Question 9: Fill in the blanks to make the following statements true.
(i) In a right triangle the hypotenuse is the ____________ side.
(ii) The sum of three altitudes of a triangle is ____________ than its perimeter.
(iii) The sum of any two sides of a triangle is ____________ than the third side.
(iv) If two angles of a triangle are unequal, then the smaller angle has the ____________ side opposite to it.
(v) Difference of any two sides of a triangle is ____________ than the third side.
(vi) If two sides of a triangle are unequal, then the larger side has ____________ angle opposite to it.
Solution:
(i) In a right triangle the hypotenuse is the largest side
(ii) The sum of three altitudes of a triangle is less than its perimeter.

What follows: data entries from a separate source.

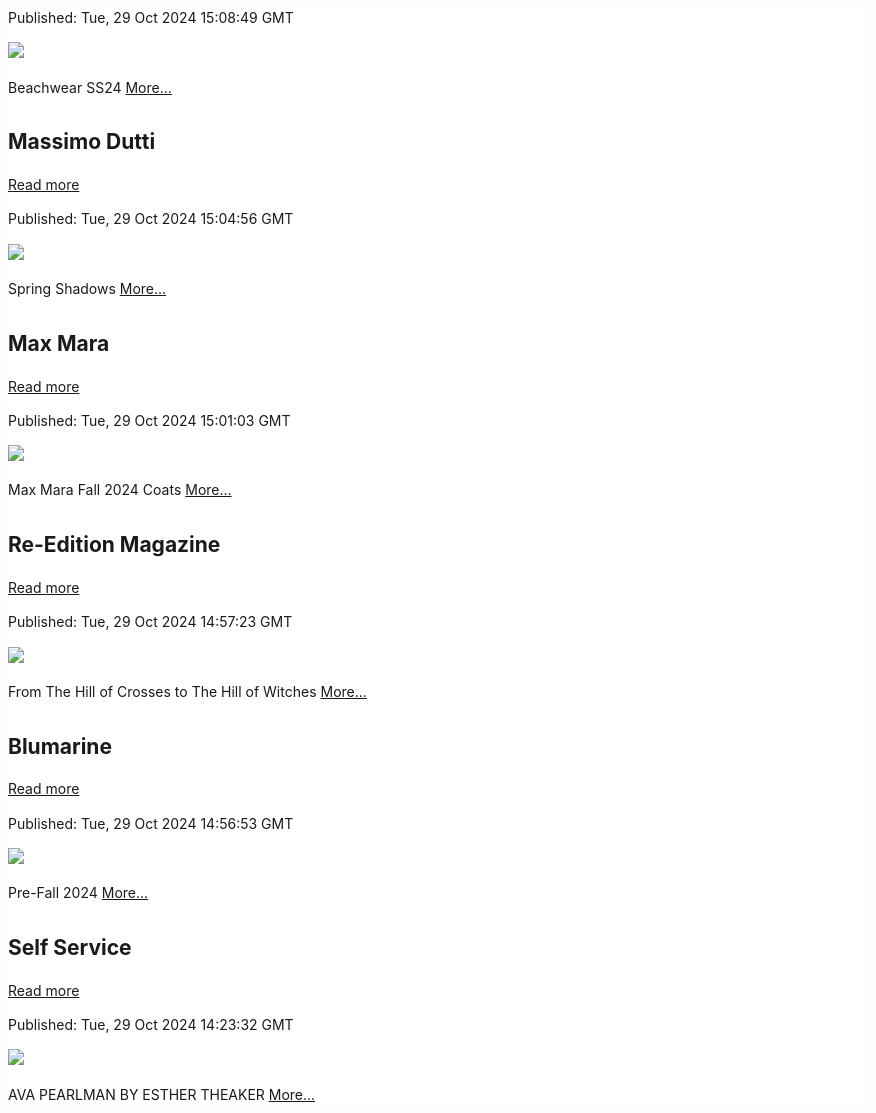 Published: Tue, 29 Oct 2024 15:08:49 GMT

<p><img src="https://i.mdel.net/i/db/2024/10/2371658/2371658-800w.jpg" /></p>Beachwear SS24 <a href="https://models.com/work/max-mara-beachwear-ss24" title="Beachwear SS24">More...</a>

## Massimo Dutti
[Read more](https://models.com/work/massimo-dutti-spring-shadows)

Published: Tue, 29 Oct 2024 15:04:56 GMT

<p><img src="https://i.mdel.net/i/db/2024/10/2371652/2371652-800w.jpg" /></p>Spring Shadows <a href="https://models.com/work/massimo-dutti-spring-shadows" title="Spring Shadows">More...</a>

## Max Mara
[Read more](https://models.com/work/max-mara-coats)

Published: Tue, 29 Oct 2024 15:01:03 GMT

<p><img src="https://i.mdel.net/i/db/2024/10/2371649/2371649-800w.jpg" /></p>Max Mara Fall 2024 Coats <a href="https://models.com/work/max-mara-coats" title="Max Mara Fall 2024 Coats">More...</a>

## Re-Edition Magazine
[Read more](https://models.com/work/re-edition-magazine-from-the-hill-of-crosses-to-the-hill-of-witches)

Published: Tue, 29 Oct 2024 14:57:23 GMT

<p><img src="https://i.mdel.net/i/db/2024/10/2371647/2371647-800w.jpg" /></p>From The Hill of Crosses to The Hill of Witches <a href="https://models.com/work/re-edition-magazine-from-the-hill-of-crosses-to-the-hill-of-witches" title="From The Hill of Crosses to The Hill of Witches">More...</a>

## Blumarine
[Read more](https://models.com/work/blumarine-pre-fall-2024-1)

Published: Tue, 29 Oct 2024 14:56:53 GMT

<p><img src="https://i.mdel.net/i/db/2024/10/2371608/2371608-800w.jpg" /></p>Pre-Fall 2024 <a href="https://models.com/work/blumarine-pre-fall-2024-1" title="Pre-Fall 2024">More...</a>

## Self Service
[Read more](https://models.com/work/self-service-ava-pearlman-by-esther-theaker)

Published: Tue, 29 Oct 2024 14:23:32 GMT

<p><img src="https://i.mdel.net/i/db/2024/10/2371554/2371554-800w.jpg" /></p>AVA PEARLMAN BY ESTHER THEAKER <a href="https://models.com/work/self-service-ava-pearlman-by-esther-theaker" title="AVA PEARLMAN BY ESTHER THEAKER">More...</a>

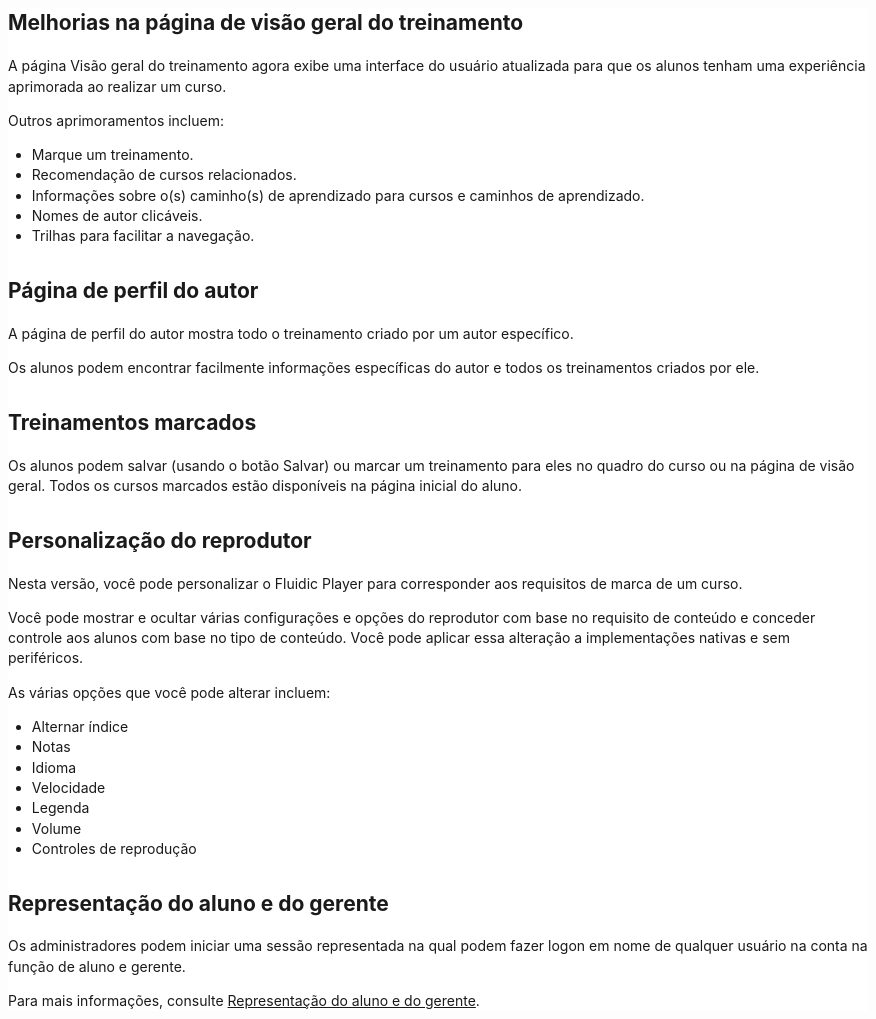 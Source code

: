 ## Melhorias na página de visão geral do treinamento

A página Visão geral do treinamento agora exibe uma interface do usuário atualizada para que os alunos tenham uma experiência aprimorada ao realizar um curso.

Outros aprimoramentos incluem:

* Marque um treinamento.
* Recomendação de cursos relacionados.
* Informações sobre o(s) caminho(s) de aprendizado para cursos e caminhos de aprendizado.
* Nomes de autor clicáveis.
* Trilhas para facilitar a navegação.

## Página de perfil do autor

A página de perfil do autor mostra todo o treinamento criado por um autor específico.

Os alunos podem encontrar facilmente informações específicas do autor e todos os treinamentos criados por ele.

## Treinamentos marcados

Os alunos podem salvar (usando o botão Salvar) ou marcar um treinamento para eles no quadro do curso ou na página de visão geral. Todos os cursos marcados estão disponíveis na página inicial do aluno.

## Personalização do reprodutor

Nesta versão, você pode personalizar o Fluidic Player para corresponder aos requisitos de marca de um curso.

Você pode mostrar e ocultar várias configurações e opções do reprodutor com base no requisito de conteúdo e conceder controle aos alunos com base no tipo de conteúdo. Você pode aplicar essa alteração a implementações nativas e sem periféricos.

As várias opções que você pode alterar incluem:

* Alternar índice
* Notas
* Idioma
* Velocidade
* Legenda
* Volume
* Controles de reprodução

## Representação do aluno e do gerente

Os administradores podem iniciar uma sessão representada na qual podem fazer logon em nome de qualquer usuário na conta na função de aluno e gerente.

Para mais informações, consulte [Representação do aluno e do gerente](/help/migrated/administrators/feature-summary/impersonation-learner-manager.md).
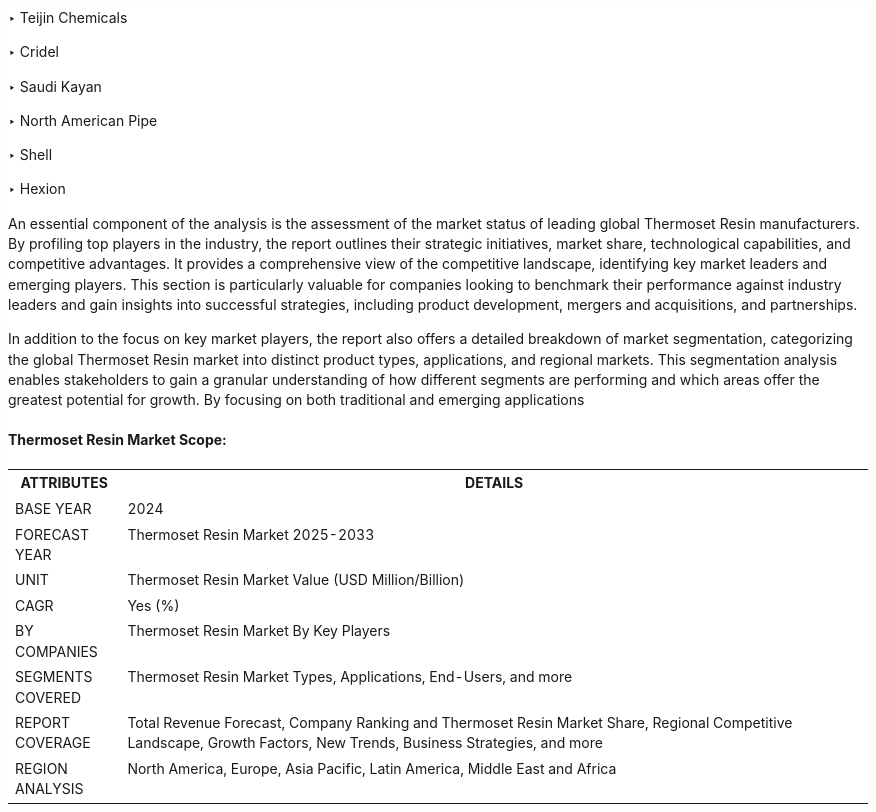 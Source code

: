 ‣ Teijin Chemicals

‣ Cridel

‣ Saudi Kayan

‣ North American Pipe

‣ Shell

‣ Hexion

An essential component of the analysis is the assessment of the market status of leading global Thermoset Resin manufacturers. By profiling top players in the industry, the report outlines their strategic initiatives, market share, technological capabilities, and competitive advantages. It provides a comprehensive view of the competitive landscape, identifying key market leaders and emerging players. This section is particularly valuable for companies looking to benchmark their performance against industry leaders and gain insights into successful strategies, including product development, mergers and acquisitions, and partnerships.

In addition to the focus on key market players, the report also offers a detailed breakdown of market segmentation, categorizing the global Thermoset Resin market into distinct product types, applications, and regional markets. This segmentation analysis enables stakeholders to gain a granular understanding of how different segments are performing and which areas offer the greatest potential for growth. By focusing on both traditional and emerging applications

<h4>Thermoset Resin Market Scope:</h4>
<table>
<tr>
<th>ATTRIBUTES</th>
<th>DETAILS</th>
</tr>
<tr>
<td>BASE YEAR</td>
<td>2024</td>
</tr>
<tr>
<td>FORECAST YEAR</td>
<td>Thermoset Resin Market 2025-2033</td>
</tr>
<tr>
<td>UNIT</td>
<td>Thermoset Resin Market Value (USD Million/Billion)</td>
<tr>
<td>CAGR</td>
<td>Yes (%)</td>
</tr>
</tr>
<tr>
<td>BY COMPANIES</td>
<td>Thermoset Resin Market By Key Players</td>
</tr>
<tr>
<td>SEGMENTS COVERED</td>
<td>Thermoset Resin Market Types, Applications, End-Users, and more</td>
</tr>
<tr>
<td>REPORT COVERAGE</td>
<td>Total Revenue Forecast, Company Ranking and Thermoset Resin Market Share, Regional Competitive Landscape, Growth Factors, New Trends, Business Strategies, and more</td>
</tr>
<tr>
<td>REGION ANALYSIS</td>
<td>North America, Europe, Asia Pacific, Latin America, Middle East and Africa</td>
</tr>
</table>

(iii) The sum of any two sides of a triangle is greater than the third side.
(iv) If two angles of a triangle are unequal, then the smaller angle has the smaller side opposite to it.
(v) Difference of any two sides of a triangle is less than the third side.
(vi) If two sides of a triangle are unequal, then the larger side has greater angle opposite to it.